Regularly run tests to monitor workstation configuration state

[emkll]

We run configurations tests on the securedrop-workstation as part of the test make target, but it could be useful to run these periodically (perhaps at boot), to provide some sort of healthcheck for the workstation.

These tests could also be run at boot or as part of the daily cron job, so that we ensure the configuration is as expected, after running provisioning scripts. https://github.com/freedomofpress/securedrop-workstation/blob/dff840b0a4661efaef5459fbb94c05fc7d1f35e5/dom0/securedrop-update#L53

We could also either report or take action on misconfigurations.

[emkll]

We are now applying dom0 state as part of https://github.com/freedomofpress/securedrop-workstation/pull/458, however running the tests on-demand in a staging or production context may still be helpful to debug issues.

For now, a user can clone the repo to dom0 and run make test, but the tests are not packaged in the RPM, used by staging and production environments.

[zenmonkeykstop]

Leaving open for now, further discussion required.

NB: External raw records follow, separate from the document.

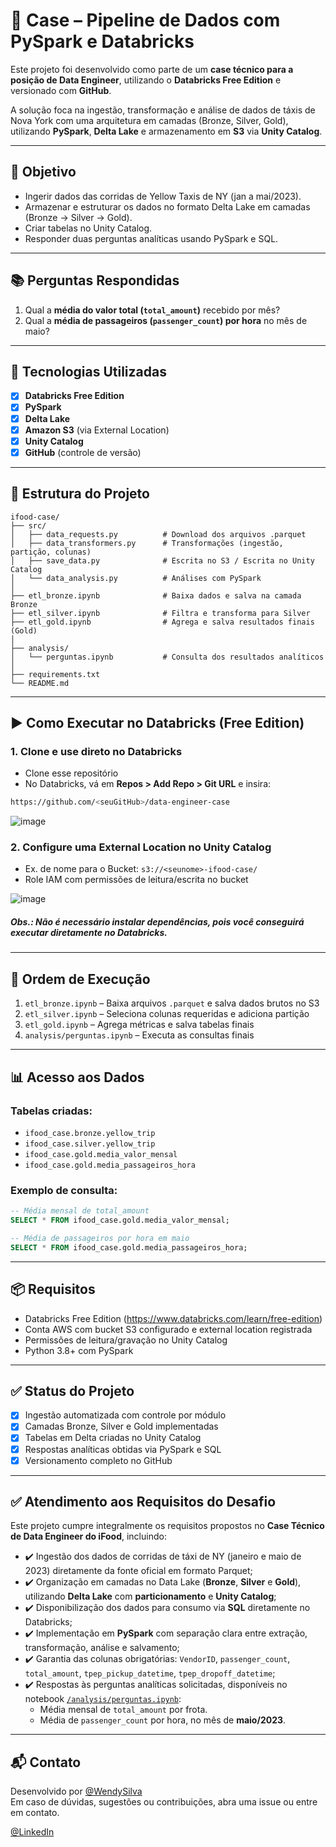 # 🚕 Case – Pipeline de Dados com PySpark e Databricks

Este projeto foi desenvolvido como parte de um **case técnico para a posição de Data Engineer**, utilizando o **Databricks Free Edition** e versionado com **GitHub**.

A solução foca na ingestão, transformação e análise de dados de táxis de Nova York com uma arquitetura em camadas (Bronze, Silver, Gold), utilizando **PySpark**, **Delta Lake** e armazenamento em **S3** via **Unity Catalog**.

---

## 🎯 Objetivo

- Ingerir dados das corridas de Yellow Taxis de NY (jan a mai/2023).
- Armazenar e estruturar os dados no formato Delta Lake em camadas (Bronze → Silver → Gold).
- Criar tabelas no Unity Catalog.
- Responder duas perguntas analíticas usando PySpark e SQL.

---

## 📚 Perguntas Respondidas

1. Qual a **média do valor total (`total_amount`)** recebido por mês?
2. Qual a **média de passageiros (`passenger_count`) por hora** no mês de maio?

---

## 🧰 Tecnologias Utilizadas

- [x] **Databricks Free Edition**
- [x] **PySpark**
- [x] **Delta Lake**
- [x] **Amazon S3** (via External Location)
- [x] **Unity Catalog**
- [x] **GitHub** (controle de versão)

---

## 📁 Estrutura do Projeto

```
ifood-case/
├── src/
│   ├── data_requests.py          # Download dos arquivos .parquet
│   ├── data_transformers.py      # Transformações (ingestão, partição, colunas)
│   ├── save_data.py              # Escrita no S3 / Escrita no Unity Catalog
│   └── data_analysis.py          # Análises com PySpark
│
├── etl_bronze.ipynb              # Baixa dados e salva na camada Bronze
├── etl_silver.ipynb              # Filtra e transforma para Silver
├── etl_gold.ipynb                # Agrega e salva resultados finais (Gold)
│
├── analysis/
│   └── perguntas.ipynb           # Consulta dos resultados analíticos
│
├── requirements.txt
└── README.md
```

---

## ▶️ Como Executar no Databricks (Free Edition)

### 1. Clone e use direto no Databricks

- Clone esse repositório
- No Databricks, vá em **Repos > Add Repo > Git URL** e insira:

```bash
https://github.com/<seuGitHub>/data-engineer-case
```
![image](https://github.com/user-attachments/assets/bb7bcddc-a369-4d17-ba38-599df3a3c588)

### 2. Configure uma External Location no Unity Catalog

- Ex. de nome para o Bucket: `s3://<seunome>-ifood-case/`
- Role IAM com permissões de leitura/escrita no bucket

![image](https://github.com/user-attachments/assets/a670d666-92cc-4ee6-a7c6-77132c6bf880)

##### Obs.: Não é necessário instalar dependências, pois você conseguirá executar diretamente no Databricks.

---

## 🚦 Ordem de Execução

1. `etl_bronze.ipynb` – Baixa arquivos `.parquet` e salva dados brutos no S3  
2. `etl_silver.ipynb` – Seleciona colunas requeridas e adiciona partição  
3. `etl_gold.ipynb` – Agrega métricas e salva tabelas finais  
4. `analysis/perguntas.ipynb` – Executa as consultas finais

---

## 📊 Acesso aos Dados

### Tabelas criadas:
- `ifood_case.bronze.yellow_trip`
- `ifood_case.silver.yellow_trip`
- `ifood_case.gold.media_valor_mensal`
- `ifood_case.gold.media_passageiros_hora`

### Exemplo de consulta:

```sql
-- Média mensal de total_amount
SELECT * FROM ifood_case.gold.media_valor_mensal;

-- Média de passageiros por hora em maio
SELECT * FROM ifood_case.gold.media_passageiros_hora;
```

---

## 📦 Requisitos

- Databricks Free Edition (https://www.databricks.com/learn/free-edition)
- Conta AWS com bucket S3 configurado e external location registrada
- Permissões de leitura/gravação no Unity Catalog
- Python 3.8+ com PySpark

---

## ✅ Status do Projeto

- [x] Ingestão automatizada com controle por módulo
- [x] Camadas Bronze, Silver e Gold implementadas
- [x] Tabelas em Delta criadas no Unity Catalog
- [x] Respostas analíticas obtidas via PySpark e SQL
- [x] Versionamento completo no GitHub

---

## ✅ Atendimento aos Requisitos do Desafio

Este projeto cumpre integralmente os requisitos propostos no **Case Técnico de Data Engineer do iFood**, incluindo:

- ✔️ Ingestão dos dados de corridas de táxi de NY (janeiro e maio de 2023) diretamente da fonte oficial em formato Parquet;
- ✔️ Organização em camadas no Data Lake (**Bronze**, **Silver** e **Gold**), utilizando **Delta Lake** com **particionamento** e **Unity Catalog**;
- ✔️ Disponibilização dos dados para consumo via **SQL** diretamente no Databricks;
- ✔️ Implementação em **PySpark** com separação clara entre extração, transformação, análise e salvamento;
- ✔️ Garantia das colunas obrigatórias: `VendorID`, `passenger_count`, `total_amount`, `tpep_pickup_datetime`, `tpep_dropoff_datetime`;
- ✔️ Respostas às perguntas analíticas solicitadas, disponíveis no notebook [`/analysis/perguntas.ipynb`](https://github.com/WendySilva/ifood-case/blob/main/analysis/perguntas.ipynb):
  - Média mensal de `total_amount` por frota.
  - Média de `passenger_count` por hora, no mês de **maio/2023**.

---

## 📬 Contato

Desenvolvido por [@WendySilva](https://github.com/WendySilva)  
Em caso de dúvidas, sugestões ou contribuições, abra uma issue ou entre em contato.

[@LinkedIn](https://www.linkedin.com/in/wendysmendonca/)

One improvement here would be better support in Qubes for locking down the state of individual VMs.

[zenmonkeykstop]

Flagging for @deeplow - also @rocodes who had some thoughts on how to monitor system state.

[deeplow]

On the updater plans the eventual goal is to apply this kind of integrity check (see updater diagram), whenever there is no migration.

There is a specific issue about this already, but now I can't find it. I even commented on it this week. I commented that part of the make test already ensures this system state and is relatively fast, so we could consider using that.